I’m 38, my boyfriend’s 29; we’ve been living together for nine months.
He has a wife; their son, 2, spends Sundays with us. The wife hates me and thinks I’m competing for her son’s attention. He’s 2, and loves to be around me. But, when I discipline him, I sometimes hear crude words hurled against me.
We don’t use that word at home. I suspect that the mother’s trying to brainwash him. I just pretend I didn’t hear. However, what if the mother teaches her son to hate me? I love the kid.
I haven’t discussed this worry with my boyfriend. How can we make sure this won’t become a problem when the boy’s older?
My boyfriend isn’t yet working on an annulment from his wife because he has no money. Annulment in the Philippines is very expensive and my boyfriend works as an on-call messenger. He can’t find a better-paying job because he hasn’t graduated from high school.
We talked about me helping him out with the annulment costs. Is this okay?
- Concerned
There’s been much haste and little pre-planning by you two: He left his wife with a toddler, can’t afford a clean break (nor much support?) and already moved in with you. Little wonder his wife is upset! And, no surprise that she’d let her child know it.
The best you can do for this youngster is try to avoid conflicts with his mom, never badmouth her, and if, at all possible, try to have some decent communication with her.
Example: it might help to say she’s doing a great job raising her son and you hope she’ll sometimes alert you to things you need to know when he’s coming on Sunday. If she’s totally resistant, stay clear and let the boy’s father handle all exchanges.
As for the annulment costs, be absolutely sure that you and he have a firm, long-term commitment as a couple, before you consider paying. And have him write you a promissory note – this is something that truly is his personal responsibility, if he can ever afford to pay you back.
You’d be making a better investment in your future together, if you helped finance his going back to school.
I’ve worked for my best friend for five years - incredibly involved in her business and her life. We’ve vacationed together, experienced terrible and great things together. I made personal sacrifices to stand by her.
In November, she got upset with me about something, and stopped speaking to me. We both detest confrontation, so I sent her an email asking what she was upset about, and apologizing up and down. I got nothing in return.

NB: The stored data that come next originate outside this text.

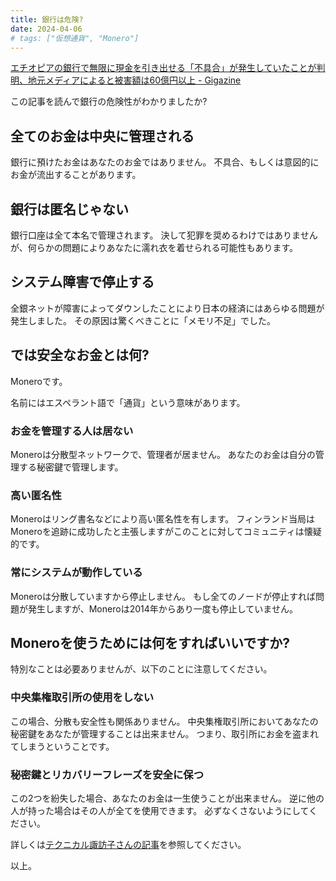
 ```yaml
---
title: 銀行は危険?
date: 2024-04-06
# tags: ["仮想通貨", "Monero"]
---
```


[エチオピアの銀行で無限に現金を引き出せる「不具合」が発生していたことが判明、地元メディアによると被害額は60億円以上 - Gigazine](https://gigazine.net/news/20240321-ethiopia-bank-glitch/)

この記事を読んで銀行の危険性がわかりましたか?

## 全てのお金は中央に管理される

銀行に預けたお金はあなたのお金ではありません。
不具合、もしくは意図的にお金が流出することがあります。

## 銀行は匿名じゃない

銀行口座は全て本名で管理されます。
決して犯罪を奨めるわけではありませんが、何らかの問題によりあなたに濡れ衣を着せられる可能性もあります。

## システム障害で停止する

全銀ネットが障害によってダウンしたことにより日本の経済にはあらゆる問題が発生しました。
その原因は驚くべきことに「メモリ不足」でした。

## では安全なお金とは何?

Moneroです。

名前にはエスペラント語で「通貨」という意味があります。

### お金を管理する人は居ない

Moneroは分散型ネットワークで、管理者が居ません。
あなたのお金は自分の管理する秘密鍵で管理します。

### 高い匿名性

Moneroはリング書名などにより高い匿名性を有します。
フィンランド当局はMoneroを追跡に成功したと主張しますがこのことに対してコミュニティは懐疑的です。

### 常にシステムが動作している

Moneroは分散していますから停止しません。
もし全てのノードが停止すれば問題が発生しますが、Moneroは2014年からあり一度も停止していません。

## Moneroを使うためには何をすればいいですか?

特別なことは必要ありませんが、以下のことに注意してください。

### 中央集権取引所の使用をしない

この場合、分散も安全性も関係ありません。
中央集権取引所においてあなたの秘密鍵をあなたが管理することは出来ません。
つまり、取引所にお金を盗まれてしまうということです。

### 秘密鍵とリカバリーフレーズを安全に保つ

この2つを紛失した場合、あなたのお金は一生使うことが出来ません。
逆に他の人が持った場合はその人が全てを使用できます。
必ずなくさないようにしてください。

詳しくは[テクニカル諏訪子さんの記事](https://technicalsuwako.moe/blog/crypto-1-monero-dero-wallet.xhtml)を参照してください。

以上。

She began speaking to me again, but it’s much different - I only have a basic knowledge of what’s going on in her life and her business.
Since I don’t have a real relationship with my own family, she and her family had “adopted" me. I can’t even think about losing those important relationships.

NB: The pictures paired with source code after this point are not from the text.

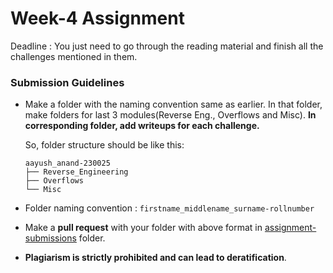 # Week-4 Assignment
Deadline : 
You just need to go through the reading material and finish all the challenges mentioned in them. 
### Submission Guidelines
- Make a folder with the naming convention same as earlier. In that folder, make folders for last 3 modules(Reverse Eng., Overflows and Misc). **In corresponding folder, add writeups for each challenge.**

    So, folder structure should be like this: 
    ```
    aayush_anand-230025
    ├── Reverse_Engineering
    ├── Overflows
    └── Misc
    ``` 
- Folder naming convention : `firstname_middlename_surname-rollnumber`
- Make a **pull request** with your folder with above format in [assignment-submissions](assignment-submissions/) folder.
- **Plagiarism is strictly prohibited and can lead to deratification**.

Should I give her more time, or just accept that this is always going to be the way it is?
- Lost Friend
Like you, I’m guessing - perhaps you got too “incredibly involved” in her life and business.
Try once more to learn the source of the problem, but don’t push. Apologize again, and then carry on.
Whatever her reason, it’s clear she needs and wants distance for a while, maybe even for a long time.
If the situation becomes unbearable, you might have to consider looking for another job.
I’m 24, have never had a girlfriend and yearn for one. It’s affecting my daily life.
I stay active through the gym, and sports, but the depression returns.
I’m a recent university graduate supposed to be striving for success, yet losing that energy.
Recently, I met a girl, and we hit it off, but then she told me she had a boyfriend. I’m losing hope, and don’t know what to do.
- Lost
You’re at a crossroads – no longer a student, feeling pressed by the “should-have” expectations of a career, and romance. It’s normal to find this transition phase daunting, but if your depression persists, it’s counter-productive to achieving either goal, and you’ll need professional help to overcome it.
Do NOT perceive every unavailable girl as rejecting you. That’ll be the depression talking. A therapist can help you probe why you’re experiencing depressions, and what can best help you move forward.
Tip of the day:
Complicated relationships require delicate handling over time.